No. ____                                                          _____ Warrants

                    VOID AFTER 5:00 P.M. NEW YORK CITY TIME

                                ON JUNE 5, 2000

                          CANYON RESOURCES CORPORATION

                              Warrant Certificate

             THIS CERTIFIES THAT for value received NatWest Securities Limited,
or registered assigns, is the owner of the number of Warrants set forth above,
each of which entitles the owner thereof to purchase at any time from June 5,
1998, until 5:00 p.m., New York City time on June 5, 2000 (the "Warrant
Expiration Date"), one fully paid and nonassessable share of common stock,
$0.01 par value per share (the "Common Stock"), of CANYON RESOURCES
CORPORATION, a Delaware corporation (the "Company"), at the purchase price of
$4.05 per share (as adjusted from time to time pursuant to the Warrant
Agreement referenced below, the "Exercise Price") upon presentation and
surrender of this Warrant Certificate with the Form of Election to Purchase
duly executed, as provided in the Warrant Agreement (defined below) together
with payment of the aggregate Exercise Price for the shares of Common Stock
being purchased. The number of Warrants evidenced by this Warrant Certificate
(and the number of shares which may be purchased upon exercise thereof) set
forth above, and the Exercise Price per share set forth above, are the number
and Exercise Price as of the date of original issuance of the Warrants, based
on the shares of Common Stock of the Company as constituted at such date. As
provided in the Warrant Agreement referred to below, the Exercise Price and the
number or kind of shares which may be purchased upon the exercise of the
Warrants evidenced by this Warrant Certificate are, upon the happening of
certain events, subject to modification and adjustment.
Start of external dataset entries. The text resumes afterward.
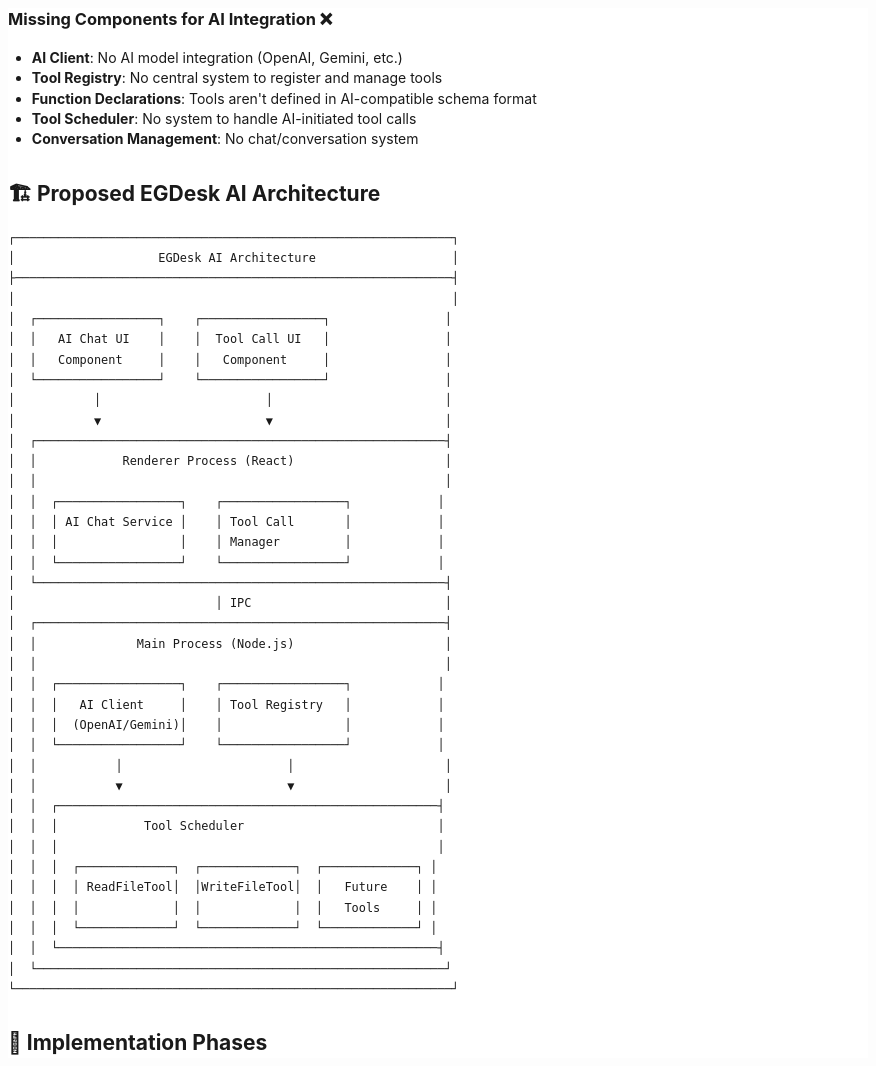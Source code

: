 ### Missing Components for AI Integration ❌
- **AI Client**: No AI model integration (OpenAI, Gemini, etc.)
- **Tool Registry**: No central system to register and manage tools
- **Function Declarations**: Tools aren't defined in AI-compatible schema format
- **Tool Scheduler**: No system to handle AI-initiated tool calls
- **Conversation Management**: No chat/conversation system

## 🏗️ Proposed EGDesk AI Architecture

```
┌─────────────────────────────────────────────────────────────┐
│                    EGDesk AI Architecture                   │
├─────────────────────────────────────────────────────────────┤
│                                                             │
│  ┌─────────────────┐    ┌─────────────────┐                │
│  │   AI Chat UI    │    │  Tool Call UI   │                │
│  │   Component     │    │   Component     │                │
│  └─────────────────┘    └─────────────────┘                │
│           │                       │                        │
│           ▼                       ▼                        │
│  ┌─────────────────────────────────────────────────────────┤
│  │            Renderer Process (React)                     │
│  │                                                         │
│  │  ┌─────────────────┐    ┌─────────────────┐            │
│  │  │ AI Chat Service │    │ Tool Call       │            │
│  │  │                 │    │ Manager         │            │
│  │  └─────────────────┘    └─────────────────┘            │
│  └─────────────────────────────────────────────────────────┤
│                            │ IPC                           │
│  ┌─────────────────────────────────────────────────────────┤
│  │              Main Process (Node.js)                     │
│  │                                                         │
│  │  ┌─────────────────┐    ┌─────────────────┐            │
│  │  │   AI Client     │    │ Tool Registry   │            │
│  │  │  (OpenAI/Gemini)│    │                 │            │
│  │  └─────────────────┘    └─────────────────┘            │
│  │           │                       │                     │
│  │           ▼                       ▼                     │
│  │  ┌─────────────────────────────────────────────────────┤
│  │  │            Tool Scheduler                           │
│  │  │                                                     │
│  │  │  ┌─────────────┐  ┌─────────────┐  ┌─────────────┐ │
│  │  │  │ ReadFileTool│  │WriteFileTool│  │   Future    │ │
│  │  │  │             │  │             │  │   Tools     │ │
│  │  │  └─────────────┘  └─────────────┘  └─────────────┘ │
│  │  └─────────────────────────────────────────────────────┤
│  └─────────────────────────────────────────────────────────┘
└─────────────────────────────────────────────────────────────┘
```

## 🚀 Implementation Phases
             This Warrant Certificate is subject to, and entitled to the
benefits of, all of the terms, provisions and conditions of an agreement dated
as of June 5, 1997 (the "Warrant Agreement")





                                       1
<PAGE>   21
between the Company and NatWest Securities Limited, which Warrant Agreement is
hereby incorporated herein by reference and made a part hereof and to which
Warrant Agreement reference is hereby made for a full description of the
rights, limitations of rights, duties and immunities hereunder of the Company
and the holders of the Warrant Certificates.  Copies of the Warrant Agreement
are on file at the principal office of the Company.

             This Warrant Certificate, with or without other Warrant
Certificates, upon surrender at the principal office of the Company, may be
exchanged for another Warrant Certificate or Warrant Certificates of like tenor
and date evidencing Warrants entitling the holder to purchase a like aggregate
number of shares of Common Stock as the Warrants evidenced by the Warrant
Certificate or Warrant Certificates surrendered entitled such holder to
purchase. If this Warrant Certificate shall be exercised in part, the holder
hereof shall be entitled to receive upon surrender hereof another Warrant
Certificate or Warrant Certificates for the number of whole Warrants not
exercised.

             No fractional shares of Common Stock will be issued upon the
exercise of any Warrant or Warrants evidenced hereby, but in lieu thereof a
cash payment will be made, as provided in the Warrant Agreement.

             No holder of this Warrant Certificate shall be entitled to vote,
receive dividends, subscription rights or be deemed the holder of Common Stock
or any other securities of the Company which may at any time be issuable on the
exercise hereof for any purpose, nor shall anything contained in the Warrant
Agreement or herein be construed to confer upon the holder hereof, as such, any
of the rights of a stockholder of the Company or any right to vote for the
election of directors or upon any matter submitted to stockholders at any
meeting thereof, or to give or withhold consent to any corporate action
(whether upon any recapitalization, issue of stock, reclassification of stock,
change of par value or change of stock to no par value, consolidation, merger,
conveyance, or otherwise) or, except as provided in the Warrant Agreement, to
receive notice of meetings, until the Warrant or Warrants evidenced by this
Warrant Certificate shall have been exercised and the Shares shall have become
deliverable as provided in the Warrant Agreement.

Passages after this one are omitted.